*Saved entries*

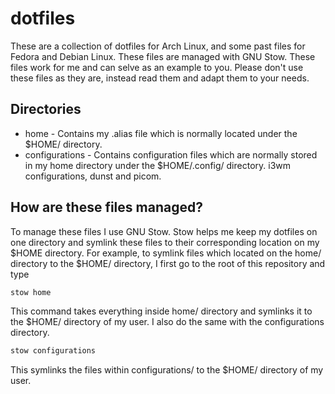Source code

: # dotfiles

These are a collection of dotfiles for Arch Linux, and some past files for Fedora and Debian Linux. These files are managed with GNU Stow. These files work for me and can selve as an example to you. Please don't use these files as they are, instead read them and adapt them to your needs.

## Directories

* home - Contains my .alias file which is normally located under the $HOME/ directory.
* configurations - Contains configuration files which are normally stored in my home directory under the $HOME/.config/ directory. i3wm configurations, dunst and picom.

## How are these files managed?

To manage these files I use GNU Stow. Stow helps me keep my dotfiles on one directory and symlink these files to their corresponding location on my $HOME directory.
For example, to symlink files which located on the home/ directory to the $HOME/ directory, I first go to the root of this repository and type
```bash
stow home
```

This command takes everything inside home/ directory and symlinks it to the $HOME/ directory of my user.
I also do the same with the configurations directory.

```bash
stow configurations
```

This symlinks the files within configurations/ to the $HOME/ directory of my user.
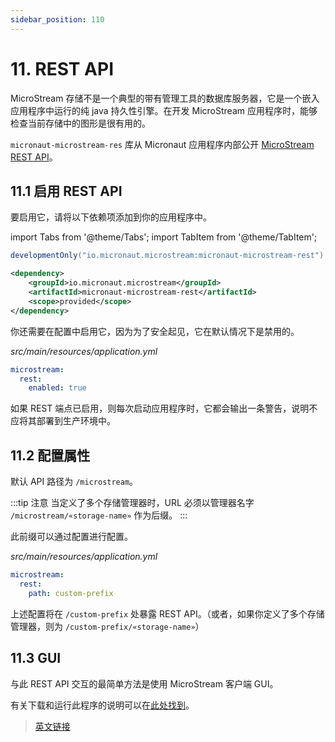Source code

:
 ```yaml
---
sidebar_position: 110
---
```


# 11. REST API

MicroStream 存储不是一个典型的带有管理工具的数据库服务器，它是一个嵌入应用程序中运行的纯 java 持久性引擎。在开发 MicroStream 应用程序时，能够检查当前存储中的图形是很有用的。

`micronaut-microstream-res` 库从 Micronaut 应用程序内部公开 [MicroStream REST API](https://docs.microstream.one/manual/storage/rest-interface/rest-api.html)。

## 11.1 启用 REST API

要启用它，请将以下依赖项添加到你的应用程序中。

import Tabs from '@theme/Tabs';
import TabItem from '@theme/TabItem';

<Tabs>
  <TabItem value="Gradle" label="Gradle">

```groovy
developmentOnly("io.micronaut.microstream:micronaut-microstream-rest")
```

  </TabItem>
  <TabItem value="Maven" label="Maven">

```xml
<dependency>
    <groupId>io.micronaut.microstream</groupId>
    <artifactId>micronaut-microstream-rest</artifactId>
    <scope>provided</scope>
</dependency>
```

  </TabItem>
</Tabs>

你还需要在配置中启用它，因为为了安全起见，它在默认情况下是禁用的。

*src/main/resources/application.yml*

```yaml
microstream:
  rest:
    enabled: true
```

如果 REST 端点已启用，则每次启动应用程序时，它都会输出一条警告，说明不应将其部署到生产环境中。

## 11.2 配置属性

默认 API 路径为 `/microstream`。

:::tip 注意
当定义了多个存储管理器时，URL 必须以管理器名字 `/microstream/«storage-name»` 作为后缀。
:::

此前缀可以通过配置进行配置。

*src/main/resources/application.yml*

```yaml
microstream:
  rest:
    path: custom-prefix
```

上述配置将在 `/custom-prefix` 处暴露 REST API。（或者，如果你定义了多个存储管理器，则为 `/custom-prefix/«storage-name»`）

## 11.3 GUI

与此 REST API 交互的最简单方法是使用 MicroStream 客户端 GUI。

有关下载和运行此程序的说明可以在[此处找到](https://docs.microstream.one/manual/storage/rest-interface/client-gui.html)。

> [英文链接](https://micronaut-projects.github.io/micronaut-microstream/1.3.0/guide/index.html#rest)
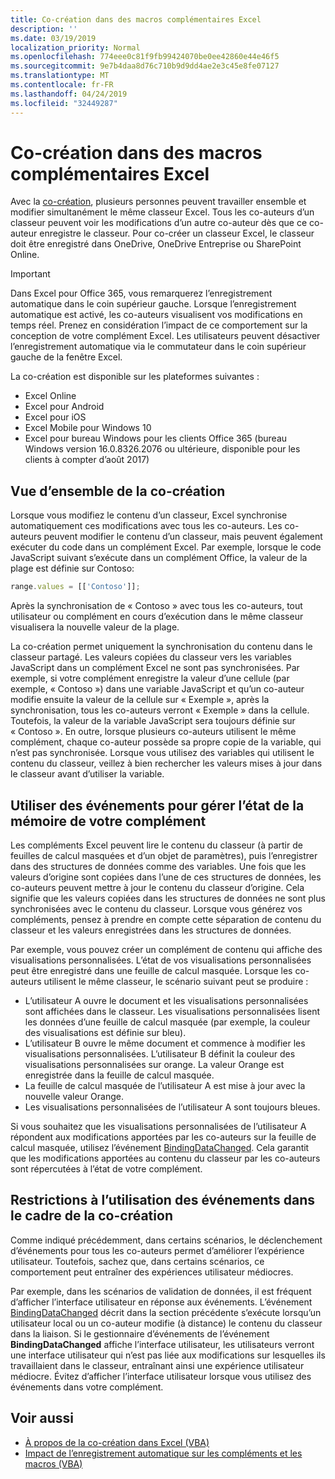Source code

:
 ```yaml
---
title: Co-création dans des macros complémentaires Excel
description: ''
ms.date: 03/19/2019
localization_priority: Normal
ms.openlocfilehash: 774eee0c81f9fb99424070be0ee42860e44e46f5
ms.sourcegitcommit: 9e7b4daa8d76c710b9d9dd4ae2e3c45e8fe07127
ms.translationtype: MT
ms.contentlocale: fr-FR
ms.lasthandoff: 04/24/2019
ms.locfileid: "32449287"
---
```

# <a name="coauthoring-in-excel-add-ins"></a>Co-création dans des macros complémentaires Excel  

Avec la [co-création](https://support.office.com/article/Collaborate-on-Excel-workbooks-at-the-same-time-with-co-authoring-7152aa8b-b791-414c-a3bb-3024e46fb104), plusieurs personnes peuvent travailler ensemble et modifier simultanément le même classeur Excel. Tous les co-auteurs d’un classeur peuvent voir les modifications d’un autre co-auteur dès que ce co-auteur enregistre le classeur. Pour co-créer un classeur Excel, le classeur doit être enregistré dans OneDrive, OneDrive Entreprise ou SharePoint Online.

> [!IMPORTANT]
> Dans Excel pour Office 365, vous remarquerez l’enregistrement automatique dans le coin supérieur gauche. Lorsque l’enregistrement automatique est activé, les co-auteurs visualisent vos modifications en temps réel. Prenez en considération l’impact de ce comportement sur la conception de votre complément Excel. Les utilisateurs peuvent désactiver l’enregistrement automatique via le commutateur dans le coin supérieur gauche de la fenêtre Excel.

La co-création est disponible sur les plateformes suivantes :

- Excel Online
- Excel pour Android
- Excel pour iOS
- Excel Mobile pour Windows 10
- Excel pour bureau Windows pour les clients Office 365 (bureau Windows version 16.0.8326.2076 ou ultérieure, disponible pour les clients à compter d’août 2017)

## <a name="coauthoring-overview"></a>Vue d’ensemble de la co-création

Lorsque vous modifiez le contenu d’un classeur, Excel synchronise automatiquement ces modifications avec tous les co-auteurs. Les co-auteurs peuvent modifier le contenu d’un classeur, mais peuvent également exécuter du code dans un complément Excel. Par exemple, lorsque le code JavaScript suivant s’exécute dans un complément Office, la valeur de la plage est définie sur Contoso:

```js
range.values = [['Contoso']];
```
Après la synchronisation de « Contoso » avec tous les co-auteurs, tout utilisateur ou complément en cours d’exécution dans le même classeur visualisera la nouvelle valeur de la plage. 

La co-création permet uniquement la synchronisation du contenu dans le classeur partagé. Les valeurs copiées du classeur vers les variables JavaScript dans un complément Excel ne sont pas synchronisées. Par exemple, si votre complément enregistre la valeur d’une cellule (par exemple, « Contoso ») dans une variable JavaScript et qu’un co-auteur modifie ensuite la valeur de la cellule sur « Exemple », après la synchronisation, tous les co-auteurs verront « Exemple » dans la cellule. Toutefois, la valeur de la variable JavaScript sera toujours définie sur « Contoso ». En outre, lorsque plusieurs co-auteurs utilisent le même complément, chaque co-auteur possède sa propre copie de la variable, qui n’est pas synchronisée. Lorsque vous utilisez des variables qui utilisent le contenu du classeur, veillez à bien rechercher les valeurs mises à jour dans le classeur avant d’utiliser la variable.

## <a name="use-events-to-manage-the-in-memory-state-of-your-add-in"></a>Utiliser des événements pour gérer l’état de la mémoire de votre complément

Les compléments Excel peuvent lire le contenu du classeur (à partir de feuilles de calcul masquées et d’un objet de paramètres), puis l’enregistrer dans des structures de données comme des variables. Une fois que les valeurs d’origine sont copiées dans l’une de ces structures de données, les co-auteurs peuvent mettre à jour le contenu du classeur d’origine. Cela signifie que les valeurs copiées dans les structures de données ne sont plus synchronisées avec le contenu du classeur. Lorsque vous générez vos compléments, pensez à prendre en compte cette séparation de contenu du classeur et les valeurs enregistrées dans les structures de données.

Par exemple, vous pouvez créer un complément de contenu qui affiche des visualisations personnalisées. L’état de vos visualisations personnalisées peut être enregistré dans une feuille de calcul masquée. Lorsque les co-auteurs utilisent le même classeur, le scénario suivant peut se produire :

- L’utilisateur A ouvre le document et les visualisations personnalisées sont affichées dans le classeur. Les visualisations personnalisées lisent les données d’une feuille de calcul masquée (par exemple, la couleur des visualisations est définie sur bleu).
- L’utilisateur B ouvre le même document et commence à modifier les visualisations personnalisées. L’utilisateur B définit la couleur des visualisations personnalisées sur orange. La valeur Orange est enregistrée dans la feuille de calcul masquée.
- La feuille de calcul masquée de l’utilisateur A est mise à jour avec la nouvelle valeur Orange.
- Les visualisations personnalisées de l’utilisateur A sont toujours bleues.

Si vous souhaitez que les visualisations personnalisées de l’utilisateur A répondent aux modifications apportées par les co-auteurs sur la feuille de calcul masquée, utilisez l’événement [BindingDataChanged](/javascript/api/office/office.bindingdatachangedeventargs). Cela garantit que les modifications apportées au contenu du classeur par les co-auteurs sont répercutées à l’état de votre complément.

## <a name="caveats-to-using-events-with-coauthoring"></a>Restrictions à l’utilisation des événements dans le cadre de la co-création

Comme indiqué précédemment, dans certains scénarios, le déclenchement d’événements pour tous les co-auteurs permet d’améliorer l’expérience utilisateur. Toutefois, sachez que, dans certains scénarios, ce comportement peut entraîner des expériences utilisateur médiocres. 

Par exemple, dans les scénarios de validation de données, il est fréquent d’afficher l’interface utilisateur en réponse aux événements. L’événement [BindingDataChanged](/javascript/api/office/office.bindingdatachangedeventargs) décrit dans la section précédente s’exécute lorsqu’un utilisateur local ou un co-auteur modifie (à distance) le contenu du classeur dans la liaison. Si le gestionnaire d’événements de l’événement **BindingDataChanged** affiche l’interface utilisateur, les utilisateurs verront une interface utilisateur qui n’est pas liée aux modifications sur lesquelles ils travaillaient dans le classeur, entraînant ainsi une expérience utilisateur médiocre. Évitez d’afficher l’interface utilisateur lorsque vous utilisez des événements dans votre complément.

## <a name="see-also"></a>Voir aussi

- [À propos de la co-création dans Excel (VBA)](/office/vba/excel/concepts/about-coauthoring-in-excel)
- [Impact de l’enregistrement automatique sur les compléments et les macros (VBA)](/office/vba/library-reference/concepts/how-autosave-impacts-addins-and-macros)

*Instructions to follow*
Among the lines above, find those with the word "normally". Copy them.

*Reply to the task*
* home - Contains my .alias file which is normally located under the $HOME/ directory.
* configurations - Contains configuration files which are normally stored in my home directory under the $HOME/.config/ directory. i3wm configurations, dunst and picom.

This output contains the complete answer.